Make sure you are connected to T4 or better hosted runtime as Unsloth only works on NVIDIA GPUs Intel and CPUs.

If only connecting now, rerun everything before this as well.

In [None]:
%%capture
import os
if "COLAB_" not in "".join(os.environ.keys()):
    !pip install unsloth
else:
    # Do this only in Colab notebooks!

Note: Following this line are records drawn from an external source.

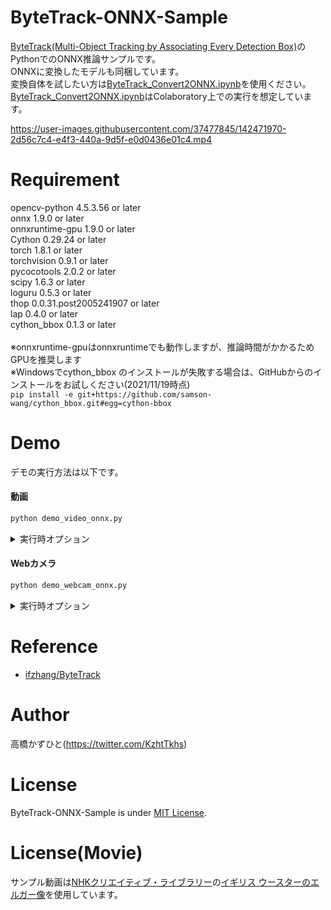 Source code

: # ByteTrack-ONNX-Sample
[ByteTrack(Multi-Object Tracking by Associating Every Detection Box)](https://github.com/ifzhang/ByteTrack)のPythonでのONNX推論サンプルです。<br>
ONNXに変換したモデルも同梱しています。<br>
変換自体を試したい方は[ByteTrack_Convert2ONNX.ipynb](ByteTrack_Convert2ONNX.ipynb)を使用ください。<br>
[ByteTrack_Convert2ONNX.ipynb](ByteTrack_Convert2ONNX.ipynb)はColaboratory上での実行を想定しています。

<!-- 動画が小さい -->
https://user-images.githubusercontent.com/37477845/142471970-2d56c7c4-e4f3-440a-9d5f-e0d0436e01c4.mp4

# Requirement 
opencv-python 4.5.3.56 or later<br>
onnx 1.9.0 or later<br>
onnxruntime-gpu 1.9.0 or later<br>
Cython 0.29.24 or later<br>
torch 1.8.1 or later<br>
torchvision 0.9.1 or later<br>
pycocotools 2.0.2 or later<br>
scipy 1.6.3 or later<br>
loguru 0.5.3 or later<br>
thop 0.0.31.post2005241907 or later<br>
lap 0.4.0 or later<br>
cython_bbox 0.1.3 or later<br>
<br>
※onnxruntime-gpuはonnxruntimeでも動作しますが、推論時間がかかるためGPUを推奨します<br>
※Windowsでcython_bbox のインストールが失敗する場合は、GitHubからのインストールをお試しください(2021/11/19時点)<br>
`pip install -e git+https://github.com/samson-wang/cython_bbox.git#egg=cython-bbox`

# Demo
デモの実行方法は以下です。
#### 動画
```bash
python demo_video_onnx.py
```
<details>
<summary>実行時オプション</summary>

* --use_debug_window<br>
動画書き込み時に書き込みフレームをGUI表示するか否か<br>
デフォルト：指定なし
* --model<br>
ByteTrackのONNXモデル格納パス<br>
デフォルト：byte_tracker/model/bytetrack_s.onnx
* --video<br>
入力動画の格納パス<br>
デフォルト：sample.mp4
* --output_dir<br>
動画出力パス<br>
デフォルト：output
* --score_th<br>
人検出のスコア閾値<br>
デフォルト：0.1
* --score_th<br>
人検出のNMS閾値<br>
デフォルト：0.7
* --input_shape<br>
推論時入力サイズ<br>
デフォルト：608,1088
* --with_p6<br>
YOLOXモデルのFPN/PANでp6を含むか否か<br>
デフォルト：指定なし
* --track_thresh<br>
追跡時のスコア閾値<br>
デフォルト：0.5
* --track_buffer<br>
見失い時に何フレームの間、追跡対象を保持するか<br>
デフォルト：30
* --match_thresh<br>
追跡時のマッチングスコア閾値<br>
デフォルト：0.8
* --min-box-area<br>
最小のバウンディングボックスのサイズ閾値<br>
デフォルト：10
* --mot20<br>
MOT20を使用しているか否か<br>
デフォルト：指定なし
</details>

#### Webカメラ
```bash
python demo_webcam_onnx.py
```
<details>
<summary>実行時オプション</summary>

* --model<br>
ByteTrackのONNXモデル格納パス<br>
デフォルト：byte_tracker/model/bytetrack_s.onnx
* --device<br>
カメラデバイス番号の指定<br>
デフォルト：0
* --width<br>
カメラキャプチャ時の横幅<br>
デフォルト：960
* --height<br>
カメラキャプチャ時の縦幅<br>
デフォルト：540
* --score_th<br>
人検出のスコア閾値<br>
デフォルト：0.1
* --score_th<br>
人検出のNMS閾値<br>
デフォルト：0.7
* --input_shape<br>
推論時入力サイズ<br>
デフォルト：608,1088
* --with_p6<br>
YOLOXモデルのFPN/PANでp6を含むか否か<br>
デフォルト：指定なし
* --track_thresh<br>
追跡時のスコア閾値<br>
デフォルト：0.5
* --track_buffer<br>
見失い時に何フレームの間、追跡対象を保持するか<br>
デフォルト：30
* --match_thresh<br>
追跡時のマッチングスコア閾値<br>
デフォルト：0.8
* --min-box-area<br>
最小のバウンディングボックスのサイズ閾値<br>
デフォルト：10
* --mot20<br>
MOT20を使用しているか否か<br>
デフォルト：指定なし
</details>

# Reference
* [ifzhang/ByteTrack](https://github.com/ifzhang/ByteTrack)

# Author
高橋かずひと(https://twitter.com/KzhtTkhs)
 
# License 
ByteTrack-ONNX-Sample is under [MIT License](LICENSE).

# License(Movie)
サンプル動画は[NHKクリエイティブ・ライブラリー](https://www.nhk.or.jp/archives/creative/)の[イギリス ウースターのエルガー像](https://www2.nhk.or.jp/archives/creative/material/view.cgi?m=D0002011239_00000)を使用しています。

Otherwise use pip install unsloth
    !pip install --no-deps bitsandbytes accelerate xformers==0.0.29.post3 peft trl triton cut_cross_entropy unsloth_zoo
    !pip install sentencepiece protobuf "datasets>=3.4.1" huggingface_hub hf_transfer
    !pip install --no-deps unsloth

In [None]:
# One must patch the DPO Trainer first!
from unsloth import PatchDPOTrainer

PatchDPOTrainer()

In [None]:
from unsloth import FastLanguageModel
import torch

fourbit_models = [
    "unsloth/Qwen3-1.7B-unsloth-bnb-4bit", # Qwen 14B 2x faster
    "unsloth/Qwen3-4B-unsloth-bnb-4bit",
    "unsloth/Qwen3-8B-unsloth-bnb-4bit",
    "unsloth/Qwen3-14B-unsloth-bnb-4bit",
    "unsloth/Qwen3-32B-unsloth-bnb-4bit",

    # 4bit dynamic quants for superior accuracy and low memory use
    "unsloth/gemma-3-12b-it-unsloth-bnb-4bit",
    "unsloth/Phi-4",
    "unsloth/Llama-3.1-8B",
    "unsloth/Llama-3.2-3B",
    "unsloth/orpheus-3b-0.1-ft-unsloth-bnb-4bit" # [NEW] We support TTS models!
] # More models at https://huggingface.co/unsloth


model, tokenizer = FastLanguageModel.from_pretrained(
    model_name = "unsloth/Qwen3-14B",
    max_seq_length = 1024,   # Context length - can be longer, but uses more memory
    load_in_4bit = True,     # 4bit uses much less memory
    load_in_8bit = False,    # A bit more accurate, uses 2x memory
    full_finetuning = False, # We have full finetuning now!
    # token = "hf_...",      # use one if using gated models
)

#model, tokenizer = FastLanguageModel.from_pretrained(
#    model_name = "unsloth/zephyr-sft-bnb-4bit",
#    max_seq_length = 2048,
#    dtype = None,
#    load_in_4bit = True,
#)

##Uploading the training dataset


In [None]:
# prompt: upload the unsloth hdm ai training dataset.json as the training dataset for the model

from datasets import load_dataset

dataset = load_dataset("json", data_files="/content/Corrected UnSloth HDM AI Training Dataset.json", encoding="utf-8", split = "train")

In [None]:
# Split it into 90% for training and 10% for evaluation
dataset_split = dataset.train_test_split(test_size=0.25, seed=42)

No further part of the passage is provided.